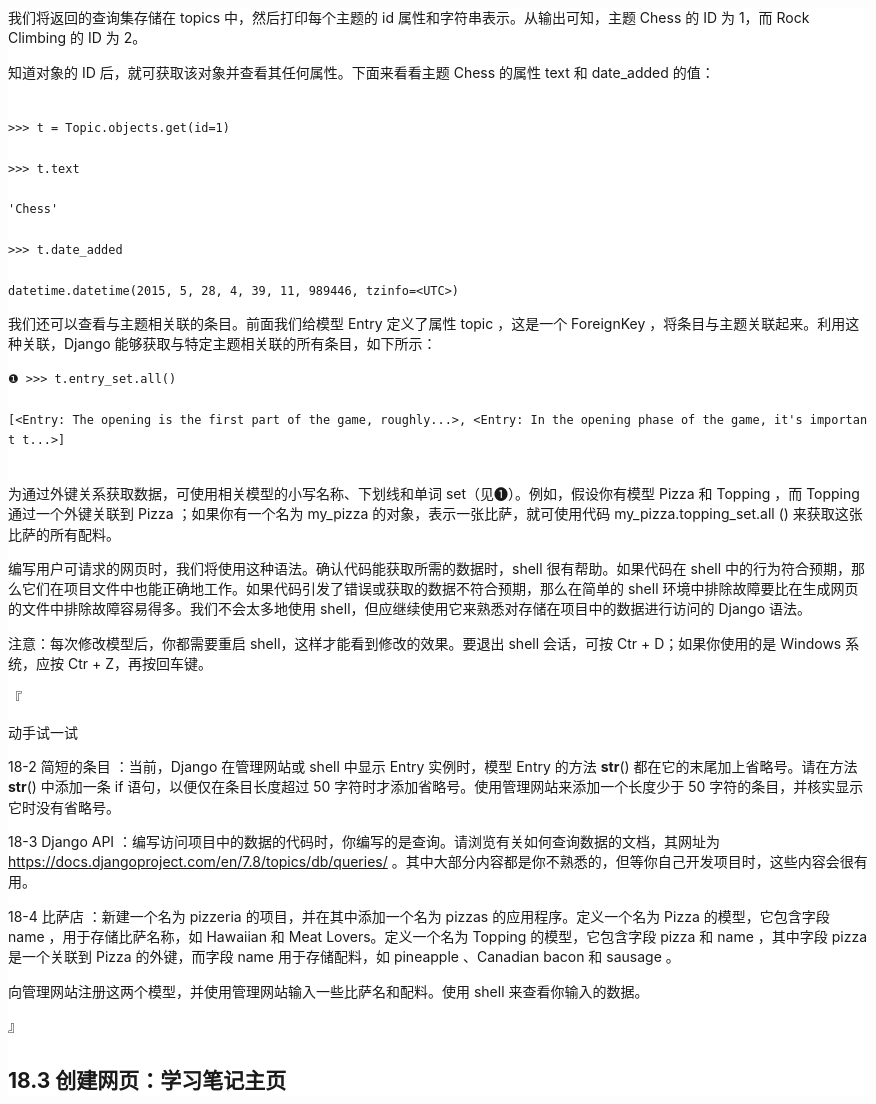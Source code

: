 我们将返回的查询集存储在 topics 中，然后打印每个主题的 id 属性和字符串表示。从输出可知，主题 Chess 的 ID 为 1，而 Rock Climbing 的 ID 为 2。

知道对象的 ID 后，就可获取该对象并查看其任何属性。下面来看看主题 Chess 的属性 text 和 date_added 的值：

```

>>> t = Topic.objects.get(id=1)

>>> t.text

'Chess'

>>> t.date_added

datetime.datetime(2015, 5, 28, 4, 39, 11, 989446, tzinfo=<UTC>)

```

我们还可以查看与主题相关联的条目。前面我们给模型 Entry 定义了属性 topic ，这是一个 ForeignKey ，将条目与主题关联起来。利用这种关联，Django 能够获取与特定主题相关联的所有条目，如下所示：

```
❶ >>> t.entry_set.all()

[<Entry: The opening is the first part of the game, roughly...>, <Entry: In the opening phase of the game, it's important t...>]


```

为通过外键关系获取数据，可使用相关模型的小写名称、下划线和单词 set（见❶）。例如，假设你有模型 Pizza 和 Topping ，而 Topping 通过一个外键关联到 Pizza ；如果你有一个名为 my_pizza 的对象，表示一张比萨，就可使用代码 my_pizza.topping_set.all () 来获取这张比萨的所有配料。

编写用户可请求的网页时，我们将使用这种语法。确认代码能获取所需的数据时，shell 很有帮助。如果代码在 shell 中的行为符合预期，那么它们在项目文件中也能正确地工作。如果代码引发了错误或获取的数据不符合预期，那么在简单的 shell 环境中排除故障要比在生成网页的文件中排除故障容易得多。我们不会太多地使用 shell，但应继续使用它来熟悉对存储在项目中的数据进行访问的 Django 语法。

注意：每次修改模型后，你都需要重启 shell，这样才能看到修改的效果。要退出 shell 会话，可按 Ctr + D；如果你使用的是 Windows 系统，应按 Ctr + Z，再按回车键。

『

动手试一试

18-2 简短的条目 ：当前，Django 在管理网站或 shell 中显示 Entry 实例时，模型 Entry 的方法 __str__() 都在它的末尾加上省略号。请在方法 __str__() 中添加一条 if 语句，以便仅在条目长度超过 50 字符时才添加省略号。使用管理网站来添加一个长度少于 50 字符的条目，并核实显示它时没有省略号。

18-3 Django API ：编写访问项目中的数据的代码时，你编写的是查询。请浏览有关如何查询数据的文档，其网址为 https://docs.djangoproject.com/en/7.8/topics/db/queries/ 。其中大部分内容都是你不熟悉的，但等你自己开发项目时，这些内容会很有用。

18-4 比萨店 ：新建一个名为 pizzeria 的项目，并在其中添加一个名为 pizzas 的应用程序。定义一个名为 Pizza 的模型，它包含字段 name ，用于存储比萨名称，如 Hawaiian 和 Meat Lovers。定义一个名为 Topping 的模型，它包含字段 pizza 和 name ，其中字段 pizza 是一个关联到 Pizza 的外键，而字段 name 用于存储配料，如 pineapple 、Canadian bacon 和 sausage 。

向管理网站注册这两个模型，并使用管理网站输入一些比萨名和配料。使用 shell 来查看你输入的数据。

』

## 18.3 创建网页：学习笔记主页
•••
* INSTRUCTIONS FOR THE TASK: Lines above with the string "text" need to be found and copied.

* THE COMPLETED TASK:
知道对象的 ID 后，就可获取该对象并查看其任何属性。下面来看看主题 Chess 的属性 text 和 date_added 的值：
>>> t.text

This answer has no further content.